▶ [Exercise aim]:
Work through the listing below, copying each line that carries the word "nodes".

▶ [Provided material]:
= Beginning of Section =

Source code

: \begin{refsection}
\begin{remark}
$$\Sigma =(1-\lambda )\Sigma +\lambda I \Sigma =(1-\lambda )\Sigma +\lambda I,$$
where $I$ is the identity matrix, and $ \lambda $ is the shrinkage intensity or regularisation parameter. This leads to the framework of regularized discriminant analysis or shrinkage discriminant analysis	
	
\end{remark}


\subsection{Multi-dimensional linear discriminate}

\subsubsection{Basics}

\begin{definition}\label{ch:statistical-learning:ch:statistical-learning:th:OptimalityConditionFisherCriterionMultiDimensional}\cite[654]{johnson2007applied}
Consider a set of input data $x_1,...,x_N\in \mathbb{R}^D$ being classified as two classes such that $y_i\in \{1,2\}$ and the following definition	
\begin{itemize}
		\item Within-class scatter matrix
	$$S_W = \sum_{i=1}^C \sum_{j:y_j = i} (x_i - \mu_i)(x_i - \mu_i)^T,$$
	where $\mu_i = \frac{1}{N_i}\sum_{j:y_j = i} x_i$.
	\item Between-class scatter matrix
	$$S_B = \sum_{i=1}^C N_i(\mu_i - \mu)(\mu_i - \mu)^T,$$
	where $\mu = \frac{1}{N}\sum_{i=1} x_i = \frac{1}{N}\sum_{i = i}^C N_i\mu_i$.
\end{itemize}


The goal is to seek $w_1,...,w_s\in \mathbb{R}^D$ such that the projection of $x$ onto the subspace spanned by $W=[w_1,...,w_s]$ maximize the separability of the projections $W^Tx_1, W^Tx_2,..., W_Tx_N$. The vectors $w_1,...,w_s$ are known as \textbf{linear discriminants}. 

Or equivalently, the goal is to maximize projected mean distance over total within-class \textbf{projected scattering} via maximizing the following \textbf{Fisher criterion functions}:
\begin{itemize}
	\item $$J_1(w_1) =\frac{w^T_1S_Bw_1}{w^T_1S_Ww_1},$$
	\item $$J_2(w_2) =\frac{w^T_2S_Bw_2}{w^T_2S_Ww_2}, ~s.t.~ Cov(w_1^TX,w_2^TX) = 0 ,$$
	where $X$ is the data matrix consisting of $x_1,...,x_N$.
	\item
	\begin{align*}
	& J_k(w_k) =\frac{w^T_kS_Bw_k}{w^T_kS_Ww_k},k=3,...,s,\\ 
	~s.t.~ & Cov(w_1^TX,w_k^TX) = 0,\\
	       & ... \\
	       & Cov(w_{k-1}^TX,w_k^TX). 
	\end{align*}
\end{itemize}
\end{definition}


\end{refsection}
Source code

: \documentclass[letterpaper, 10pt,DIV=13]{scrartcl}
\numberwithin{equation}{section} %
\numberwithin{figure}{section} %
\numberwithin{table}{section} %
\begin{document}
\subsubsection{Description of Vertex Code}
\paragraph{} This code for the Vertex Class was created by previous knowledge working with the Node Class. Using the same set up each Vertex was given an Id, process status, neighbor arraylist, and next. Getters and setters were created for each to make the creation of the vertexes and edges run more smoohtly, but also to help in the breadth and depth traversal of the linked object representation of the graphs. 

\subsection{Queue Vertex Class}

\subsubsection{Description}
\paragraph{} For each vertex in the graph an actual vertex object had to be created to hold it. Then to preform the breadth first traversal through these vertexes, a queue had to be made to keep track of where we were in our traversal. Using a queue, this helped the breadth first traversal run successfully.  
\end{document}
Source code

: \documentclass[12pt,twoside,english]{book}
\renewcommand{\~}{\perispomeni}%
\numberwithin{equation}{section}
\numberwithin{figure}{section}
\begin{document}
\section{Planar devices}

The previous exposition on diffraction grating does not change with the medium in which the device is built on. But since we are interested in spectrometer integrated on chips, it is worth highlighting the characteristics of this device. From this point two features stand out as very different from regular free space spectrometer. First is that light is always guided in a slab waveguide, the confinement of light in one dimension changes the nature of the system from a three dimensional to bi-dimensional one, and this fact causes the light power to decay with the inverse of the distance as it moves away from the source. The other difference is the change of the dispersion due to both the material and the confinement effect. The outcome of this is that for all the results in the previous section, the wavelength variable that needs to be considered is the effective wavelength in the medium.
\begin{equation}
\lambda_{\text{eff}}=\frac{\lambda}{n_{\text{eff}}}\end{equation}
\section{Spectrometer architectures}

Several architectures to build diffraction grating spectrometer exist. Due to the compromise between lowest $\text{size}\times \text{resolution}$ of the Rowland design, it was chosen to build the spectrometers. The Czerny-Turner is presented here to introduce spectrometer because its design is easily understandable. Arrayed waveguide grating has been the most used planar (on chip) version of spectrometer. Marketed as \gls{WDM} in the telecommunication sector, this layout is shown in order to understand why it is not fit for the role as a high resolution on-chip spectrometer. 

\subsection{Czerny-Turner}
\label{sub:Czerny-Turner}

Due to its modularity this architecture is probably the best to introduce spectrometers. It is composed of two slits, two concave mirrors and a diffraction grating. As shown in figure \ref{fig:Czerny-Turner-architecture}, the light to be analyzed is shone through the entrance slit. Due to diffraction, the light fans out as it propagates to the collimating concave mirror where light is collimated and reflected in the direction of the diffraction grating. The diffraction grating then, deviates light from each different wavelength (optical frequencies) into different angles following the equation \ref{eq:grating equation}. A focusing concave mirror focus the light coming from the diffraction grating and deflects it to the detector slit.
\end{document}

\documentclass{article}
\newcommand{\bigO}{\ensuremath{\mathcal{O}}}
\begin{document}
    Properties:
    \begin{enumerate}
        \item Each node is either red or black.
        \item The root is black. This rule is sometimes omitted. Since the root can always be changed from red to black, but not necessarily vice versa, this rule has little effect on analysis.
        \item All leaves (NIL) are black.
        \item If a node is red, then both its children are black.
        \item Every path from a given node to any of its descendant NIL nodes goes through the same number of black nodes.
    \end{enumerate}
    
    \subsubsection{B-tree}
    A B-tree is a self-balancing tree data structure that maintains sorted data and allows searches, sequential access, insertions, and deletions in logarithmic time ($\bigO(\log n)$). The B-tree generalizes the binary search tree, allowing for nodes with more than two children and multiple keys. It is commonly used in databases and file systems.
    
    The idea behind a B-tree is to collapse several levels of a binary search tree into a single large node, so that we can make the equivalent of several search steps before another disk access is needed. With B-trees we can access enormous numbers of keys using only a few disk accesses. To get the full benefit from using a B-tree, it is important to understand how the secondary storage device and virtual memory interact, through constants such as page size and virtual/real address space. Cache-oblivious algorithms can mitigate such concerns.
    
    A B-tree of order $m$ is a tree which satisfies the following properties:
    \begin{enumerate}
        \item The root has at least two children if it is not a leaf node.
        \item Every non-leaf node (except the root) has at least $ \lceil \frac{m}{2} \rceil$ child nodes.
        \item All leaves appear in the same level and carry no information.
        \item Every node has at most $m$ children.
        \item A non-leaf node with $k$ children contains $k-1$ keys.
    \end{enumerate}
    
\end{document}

= End of Section =

▶ [Output for this exercise]:
        \item Every path from a given node to any of its descendant NIL nodes goes through the same number of black nodes.
    A B-tree is a self-balancing tree data structure that maintains sorted data and allows searches, sequential access, insertions, and deletions in logarithmic time ($\bigO(\log n)$). The B-tree generalizes the binary search tree, allowing for nodes with more than two children and multiple keys. It is commonly used in databases and file systems.
        \item Every non-leaf node (except the root) has at least $ \lceil \frac{m}{2} \rceil$ child nodes.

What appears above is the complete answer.